At rest on a stair landing,
They feel it moving
Beneath them now like the deck of a ship,
Though the swell is gentle.

And deep in mirrors
They rediscover
The face of the boy as he practises tying
His father's tie there in secret

And the face of the father,
Still warm with the mystery of lather.
They are more fathers than sons themselves now.
Something is filling them, something

That is like the twilight sound
Of the crickets, immense,
Filling the woods at the foot of the slope
Behind their mortgaged houses.

I recently found this poem by Donald Justice. Although I am 16 years older than the specified age I can say it is still like that - only more so. You are no longer on the landing but a few more steps up.

Every time when I get up in the morning I look in the mirror and I see my fathers face. He was only eight years older than my current age when he died and my last memories of his face mean the similarity is quite close. Every time when I get up in the morning.

My father was an active man but he never allowed himself to spend that activity in pure recreation. He was always landscaping the garden or refurbishing the house - building and improving. That was until he retired when he felt he had the time to play golf as well.

Me I spend my activity in running or cycling, with no objective beyond the sensation of the moment. I look round at all the jobs that need doing and how I could have made the house better, if only I had been more like my dad. But that is not the way it is - I have made different choices.
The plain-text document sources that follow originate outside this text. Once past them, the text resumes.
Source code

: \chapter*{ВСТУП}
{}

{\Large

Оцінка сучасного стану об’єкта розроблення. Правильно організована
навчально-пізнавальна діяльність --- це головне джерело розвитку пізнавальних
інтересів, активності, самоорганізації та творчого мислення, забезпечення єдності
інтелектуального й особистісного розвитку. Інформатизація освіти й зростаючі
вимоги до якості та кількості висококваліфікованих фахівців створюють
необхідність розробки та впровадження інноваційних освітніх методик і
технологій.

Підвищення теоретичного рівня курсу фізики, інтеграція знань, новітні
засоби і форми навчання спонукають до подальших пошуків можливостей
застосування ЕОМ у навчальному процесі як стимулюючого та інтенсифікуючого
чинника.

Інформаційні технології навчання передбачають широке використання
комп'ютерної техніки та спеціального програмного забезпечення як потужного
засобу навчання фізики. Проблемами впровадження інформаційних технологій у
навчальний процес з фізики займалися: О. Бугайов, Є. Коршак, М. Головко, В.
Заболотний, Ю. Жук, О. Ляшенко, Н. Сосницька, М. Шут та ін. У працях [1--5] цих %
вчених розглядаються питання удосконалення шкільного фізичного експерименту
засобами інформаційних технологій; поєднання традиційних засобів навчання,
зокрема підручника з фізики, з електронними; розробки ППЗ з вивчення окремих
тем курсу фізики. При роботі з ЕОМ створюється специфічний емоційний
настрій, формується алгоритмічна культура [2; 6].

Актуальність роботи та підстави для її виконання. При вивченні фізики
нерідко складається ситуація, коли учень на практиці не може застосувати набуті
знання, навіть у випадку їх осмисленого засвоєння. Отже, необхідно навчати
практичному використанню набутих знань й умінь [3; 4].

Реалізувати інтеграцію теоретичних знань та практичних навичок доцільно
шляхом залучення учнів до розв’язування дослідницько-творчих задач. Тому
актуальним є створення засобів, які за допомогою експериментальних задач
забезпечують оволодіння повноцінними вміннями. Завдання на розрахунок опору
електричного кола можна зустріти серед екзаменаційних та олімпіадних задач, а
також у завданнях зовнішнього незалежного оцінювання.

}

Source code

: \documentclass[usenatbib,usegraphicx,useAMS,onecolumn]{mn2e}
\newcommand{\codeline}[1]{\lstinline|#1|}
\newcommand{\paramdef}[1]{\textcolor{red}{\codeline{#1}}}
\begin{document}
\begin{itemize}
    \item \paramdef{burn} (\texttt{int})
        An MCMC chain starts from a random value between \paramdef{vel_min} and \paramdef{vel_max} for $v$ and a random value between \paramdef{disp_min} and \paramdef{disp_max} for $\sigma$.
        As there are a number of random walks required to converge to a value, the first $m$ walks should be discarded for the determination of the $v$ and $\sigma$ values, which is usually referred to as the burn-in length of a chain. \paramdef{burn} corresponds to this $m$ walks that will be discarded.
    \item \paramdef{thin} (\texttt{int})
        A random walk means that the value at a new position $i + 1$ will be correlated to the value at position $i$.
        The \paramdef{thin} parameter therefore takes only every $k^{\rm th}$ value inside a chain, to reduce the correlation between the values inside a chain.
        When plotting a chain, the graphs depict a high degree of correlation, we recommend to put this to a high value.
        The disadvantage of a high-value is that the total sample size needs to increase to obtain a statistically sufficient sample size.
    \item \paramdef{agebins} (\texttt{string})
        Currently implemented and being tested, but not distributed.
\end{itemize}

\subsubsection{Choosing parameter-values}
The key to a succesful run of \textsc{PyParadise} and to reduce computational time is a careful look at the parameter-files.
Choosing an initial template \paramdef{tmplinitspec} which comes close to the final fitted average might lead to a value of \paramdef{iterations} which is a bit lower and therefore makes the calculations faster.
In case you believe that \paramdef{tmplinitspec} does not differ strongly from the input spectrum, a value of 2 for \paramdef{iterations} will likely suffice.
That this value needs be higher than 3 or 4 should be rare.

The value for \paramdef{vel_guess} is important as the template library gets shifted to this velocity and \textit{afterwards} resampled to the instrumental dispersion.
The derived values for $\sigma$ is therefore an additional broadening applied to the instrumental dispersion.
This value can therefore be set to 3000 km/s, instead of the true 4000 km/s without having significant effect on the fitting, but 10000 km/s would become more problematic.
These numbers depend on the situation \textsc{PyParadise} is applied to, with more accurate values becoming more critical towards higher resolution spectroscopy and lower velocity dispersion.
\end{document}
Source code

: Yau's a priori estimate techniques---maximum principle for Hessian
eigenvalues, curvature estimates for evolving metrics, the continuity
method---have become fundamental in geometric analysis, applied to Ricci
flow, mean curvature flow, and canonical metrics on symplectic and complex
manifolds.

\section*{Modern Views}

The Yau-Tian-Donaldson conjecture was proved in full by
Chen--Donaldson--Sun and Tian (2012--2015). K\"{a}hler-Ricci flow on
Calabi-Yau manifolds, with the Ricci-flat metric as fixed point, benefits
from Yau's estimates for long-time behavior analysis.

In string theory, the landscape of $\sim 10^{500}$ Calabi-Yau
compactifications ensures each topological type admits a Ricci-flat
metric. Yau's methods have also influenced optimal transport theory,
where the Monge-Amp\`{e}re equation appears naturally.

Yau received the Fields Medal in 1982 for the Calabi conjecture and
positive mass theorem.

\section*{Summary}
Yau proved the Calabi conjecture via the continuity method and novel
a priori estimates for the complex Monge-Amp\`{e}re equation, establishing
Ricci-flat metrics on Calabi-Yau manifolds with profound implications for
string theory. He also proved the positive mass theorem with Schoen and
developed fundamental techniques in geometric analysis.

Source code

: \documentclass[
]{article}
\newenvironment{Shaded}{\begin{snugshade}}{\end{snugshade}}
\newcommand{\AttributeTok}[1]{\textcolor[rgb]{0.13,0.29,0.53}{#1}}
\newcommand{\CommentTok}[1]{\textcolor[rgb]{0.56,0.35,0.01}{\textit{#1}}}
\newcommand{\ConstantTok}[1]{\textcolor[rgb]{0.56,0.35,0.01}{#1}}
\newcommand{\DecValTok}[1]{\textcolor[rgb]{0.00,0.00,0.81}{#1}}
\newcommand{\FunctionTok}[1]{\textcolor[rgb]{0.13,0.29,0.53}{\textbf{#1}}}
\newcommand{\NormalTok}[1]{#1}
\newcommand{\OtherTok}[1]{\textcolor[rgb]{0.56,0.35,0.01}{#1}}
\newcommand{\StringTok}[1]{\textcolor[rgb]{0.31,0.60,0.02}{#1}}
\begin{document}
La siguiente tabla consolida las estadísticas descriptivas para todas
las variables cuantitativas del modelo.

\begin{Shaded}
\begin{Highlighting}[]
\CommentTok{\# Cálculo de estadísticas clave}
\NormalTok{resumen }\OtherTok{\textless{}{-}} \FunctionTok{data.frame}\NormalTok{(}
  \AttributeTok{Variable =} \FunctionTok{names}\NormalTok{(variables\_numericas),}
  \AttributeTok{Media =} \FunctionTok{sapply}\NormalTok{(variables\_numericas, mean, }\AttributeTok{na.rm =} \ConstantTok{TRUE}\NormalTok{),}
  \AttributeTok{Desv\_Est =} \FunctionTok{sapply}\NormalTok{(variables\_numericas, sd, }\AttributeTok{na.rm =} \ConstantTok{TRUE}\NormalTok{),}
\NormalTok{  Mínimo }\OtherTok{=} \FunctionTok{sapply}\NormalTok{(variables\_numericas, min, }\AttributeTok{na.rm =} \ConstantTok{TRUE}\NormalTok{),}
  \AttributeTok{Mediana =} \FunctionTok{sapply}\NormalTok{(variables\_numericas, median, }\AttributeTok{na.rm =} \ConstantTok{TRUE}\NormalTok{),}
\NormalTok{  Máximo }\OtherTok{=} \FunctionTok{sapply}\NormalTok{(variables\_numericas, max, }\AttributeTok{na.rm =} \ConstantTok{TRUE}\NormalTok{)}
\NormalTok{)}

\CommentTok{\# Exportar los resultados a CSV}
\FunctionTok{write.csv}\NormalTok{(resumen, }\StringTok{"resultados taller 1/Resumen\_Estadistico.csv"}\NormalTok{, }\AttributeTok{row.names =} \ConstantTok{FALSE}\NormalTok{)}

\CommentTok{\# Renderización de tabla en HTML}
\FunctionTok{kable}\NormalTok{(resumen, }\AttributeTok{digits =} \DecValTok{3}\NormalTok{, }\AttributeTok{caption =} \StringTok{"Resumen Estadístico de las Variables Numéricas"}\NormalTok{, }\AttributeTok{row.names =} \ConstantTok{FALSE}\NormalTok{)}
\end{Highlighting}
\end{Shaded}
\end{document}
I run and for me that gently puts a foot in one of those closing doors and keeps it ajar.


b-z said...


womble said...

That man at forty sounds lovely. Where do I find him?


beanz said...


D0ug1efresh said...

I'm having a hard time pin-pointing the tone being conveyed by Justice. I guess it could be viewed different ways depending on your pov. I am younger and this poem comes off, to me, as slightly depressing. However, I could see how one could see this as being happily nostalgic. My favorite stanza is the second one; "At rest on a stair landing/They feel it moving/Beneath them now like the deck of a ship,/Though the swell is gentle." This stanza is great at articulating the way life moves on but is barely, if at all, felt, and the way you can begin to feel it moving more and more the older you get. I'm 22, not forty, but switch a few nouns and this could be "Men at Twenty-Two." Nice poem, it resonated with me.